Amid personal tragedy, myWanderlust member KDBR finds solace and strength on Iona
Once a month we run a mini-writing competition in our Friday Fun newsletter. These competitions are normally themed around a subject that's caught our attention that week.
Last week myWanderlust member KDBR won with this beautiful tale of Iona in our "islands" themed competition.
We had watched the catch being landed earlier in the day. Drizzled with garlic butter the langoustines stared up at us, fresh enough yet almost to breathe. A warming island malt, a 10 year old from Tobermory, rinsed the palate.

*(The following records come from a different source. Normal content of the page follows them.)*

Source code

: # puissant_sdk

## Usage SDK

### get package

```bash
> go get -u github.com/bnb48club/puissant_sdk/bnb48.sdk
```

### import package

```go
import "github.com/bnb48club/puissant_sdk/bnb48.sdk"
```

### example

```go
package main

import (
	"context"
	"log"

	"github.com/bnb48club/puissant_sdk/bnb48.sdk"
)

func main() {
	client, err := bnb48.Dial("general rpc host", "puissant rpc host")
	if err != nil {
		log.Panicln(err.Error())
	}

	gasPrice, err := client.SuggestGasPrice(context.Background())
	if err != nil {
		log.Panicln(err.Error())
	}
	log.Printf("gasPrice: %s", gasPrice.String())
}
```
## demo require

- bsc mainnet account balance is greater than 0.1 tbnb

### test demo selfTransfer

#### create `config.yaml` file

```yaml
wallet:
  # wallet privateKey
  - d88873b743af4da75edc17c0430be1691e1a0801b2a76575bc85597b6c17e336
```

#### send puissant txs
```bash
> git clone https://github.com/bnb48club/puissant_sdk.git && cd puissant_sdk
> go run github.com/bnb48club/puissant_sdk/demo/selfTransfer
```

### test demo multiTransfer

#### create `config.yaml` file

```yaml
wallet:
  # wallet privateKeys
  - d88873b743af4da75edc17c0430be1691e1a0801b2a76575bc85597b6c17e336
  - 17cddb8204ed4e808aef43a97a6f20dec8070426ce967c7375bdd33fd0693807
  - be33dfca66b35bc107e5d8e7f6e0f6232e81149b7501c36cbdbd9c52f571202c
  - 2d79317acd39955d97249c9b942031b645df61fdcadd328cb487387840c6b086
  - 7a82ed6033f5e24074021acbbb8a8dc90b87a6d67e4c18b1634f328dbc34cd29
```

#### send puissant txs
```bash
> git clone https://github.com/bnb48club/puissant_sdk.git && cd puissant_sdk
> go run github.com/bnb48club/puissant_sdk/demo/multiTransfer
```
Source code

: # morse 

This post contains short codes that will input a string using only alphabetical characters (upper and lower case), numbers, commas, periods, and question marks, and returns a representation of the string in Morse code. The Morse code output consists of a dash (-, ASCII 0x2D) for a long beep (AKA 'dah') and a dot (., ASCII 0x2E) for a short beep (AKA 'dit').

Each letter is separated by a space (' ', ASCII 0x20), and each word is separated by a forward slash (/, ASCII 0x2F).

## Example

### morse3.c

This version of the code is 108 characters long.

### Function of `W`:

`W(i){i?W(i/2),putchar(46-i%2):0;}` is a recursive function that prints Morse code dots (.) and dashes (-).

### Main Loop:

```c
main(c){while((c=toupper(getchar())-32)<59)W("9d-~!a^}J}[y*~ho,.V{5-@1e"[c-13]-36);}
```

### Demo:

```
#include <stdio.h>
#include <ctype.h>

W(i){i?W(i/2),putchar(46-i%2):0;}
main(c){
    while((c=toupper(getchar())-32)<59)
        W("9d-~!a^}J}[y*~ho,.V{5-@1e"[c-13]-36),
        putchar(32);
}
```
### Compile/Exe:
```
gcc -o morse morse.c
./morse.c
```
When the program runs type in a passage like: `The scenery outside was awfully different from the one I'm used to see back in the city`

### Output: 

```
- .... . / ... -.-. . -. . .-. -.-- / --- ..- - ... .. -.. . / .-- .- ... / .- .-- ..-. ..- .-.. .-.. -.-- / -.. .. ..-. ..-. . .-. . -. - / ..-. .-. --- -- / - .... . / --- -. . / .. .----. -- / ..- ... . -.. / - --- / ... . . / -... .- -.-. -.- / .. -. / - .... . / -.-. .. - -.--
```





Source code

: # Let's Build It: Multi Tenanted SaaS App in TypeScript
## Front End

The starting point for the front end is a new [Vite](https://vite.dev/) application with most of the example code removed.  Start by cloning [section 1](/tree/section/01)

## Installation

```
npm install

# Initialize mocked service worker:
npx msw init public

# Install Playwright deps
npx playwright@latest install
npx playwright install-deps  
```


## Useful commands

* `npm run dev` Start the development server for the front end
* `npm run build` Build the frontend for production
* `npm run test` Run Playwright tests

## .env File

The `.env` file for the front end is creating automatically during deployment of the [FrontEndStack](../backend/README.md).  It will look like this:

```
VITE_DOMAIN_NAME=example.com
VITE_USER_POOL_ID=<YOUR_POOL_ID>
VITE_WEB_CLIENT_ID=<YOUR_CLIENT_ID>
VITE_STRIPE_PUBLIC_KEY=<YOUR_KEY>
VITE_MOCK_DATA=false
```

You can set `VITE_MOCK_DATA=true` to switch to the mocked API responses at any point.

Through the glass we watched as the ferry struggled to approach the same jetty that had welcomed the prawns hours earlier; the same one from which we had disembarked as dawn broke. The storm had risen through the afternoon; rain lashed the white beaches; wind whipped the waves into meringues. The ferry disappeared into a trough and my stomach began to fear the short crossing that lay ahead, assuming the boat would eventually dock.
But for all that we had enjoyed peace and solitude of the type we knew we could find nowhere else. We had escaped and we had found, and we had hope once more; just the two of us.
A few weeks earlier we had been three, but it was not to be. This time the miscarriage came with shattering news. It told of chromosome disorders, horrific disfigurement, short life. Perhaps we were fortune that there would be no life, but the revelation of what may lie ahead shook us to the core. So we escaped.
From our weekend base outside Bunessan, on Mull, we followed the familiar road to the ferry at Fionnaphort. Across the Sound Iona waited, arms open and welcoming as always. It was not a day for a nap on the White Strand, for it was November, chilly and windswept, and the ferries were on the winter timetable.
I headed for the Bay at the Back of the Ocean, lost in my own thoughts, buffeted by the wind. Crossing the golf course, where the hardy island sheep grazed the machair, I reached the cockle strand and gazed out into nothing. Further west lay Boston. Waves crashed on rocks.
Gilly headed in the opposite direction, through the village, to the Abbey, as I knew she would. Candles were lit. It was not for me, one who reserved candles for blackouts. I walked thrice round Sithean Mor, the Big Fairy Mound, and tramped through the wet to rise to the summit of Dun I. Gulls rode thermals; Highland cattle turned their long-haired docks to the wind; the corncrake had long since left. All around islands rose and fell in the swell. Of the Treshnish only the Dutchman’s Cap remained on the horizon. And from Staffa the overture thundered from the cave. I could almost hear it.
We met in the Nunnery, where pockets of pink and yellow flowers clung to gaps in the ancient stones. Sheltering we shared a flask of chicken soup, and rested against the south wall of the refectory, unaware then what lay in the ancient walls above us. Tears rolled, though I swore the wind could not be blamed. Denial.
Through the clouds a ray broke above the Abbey, the tower limned in autumn light.
‘I’m finding my peace’ she said, eventually.
I was still angry, but calming as exhaustion set in as the mud dried on my boots. Guilt it was; all those years of smoking. Now it may be too late. The years had passed as inexorably as the waves crashed on the shore. But the indifference had disappeared, replaced with desire and yearning. I had been found wanting, incomplete, incapable. She didn’t deserve such pain.
‘That’s good my love, Iona always helps.’
And so it was that we found ourselves at table in the Martyrs’ Bar, fed and watered, as the ferry struggled. There was time for another dram, and a last walk, up to the tiny school, past the Nunnery, but not long enough to reach the graves of our ancient kings in the abbey grounds. Across the sound the red granite cliffs of Mull took the setting sun, seeming larger and nearer.
The ferry made the slipway, engine running, her stay brief. We had to run, together, hand in hand, bedraggled and soaked. The return to Fionnaphort was not pleasant, but then it never was. Normally a mere ten minutes or so the crossing was eternal. The tears ran again, but they often did, leaving Iona.
It was later, weeks later, that I learned of the sheela-na-gig. Apparently sheelas were not uncommon. Many buildings hosted them. But on a Nunnery, in this centre of Christianity? We had rested beneath female genitalia, made of stone, an ancient fertility symbol.
It may have been the candle, or the fairies, but whatever it was the family is now complete. Nine months later the dam burst, and within another year or so we were four, in rude health. She always believed, I always doubted. Iona healed. And every time we pass that Bunessan cottage, eyes sparkle.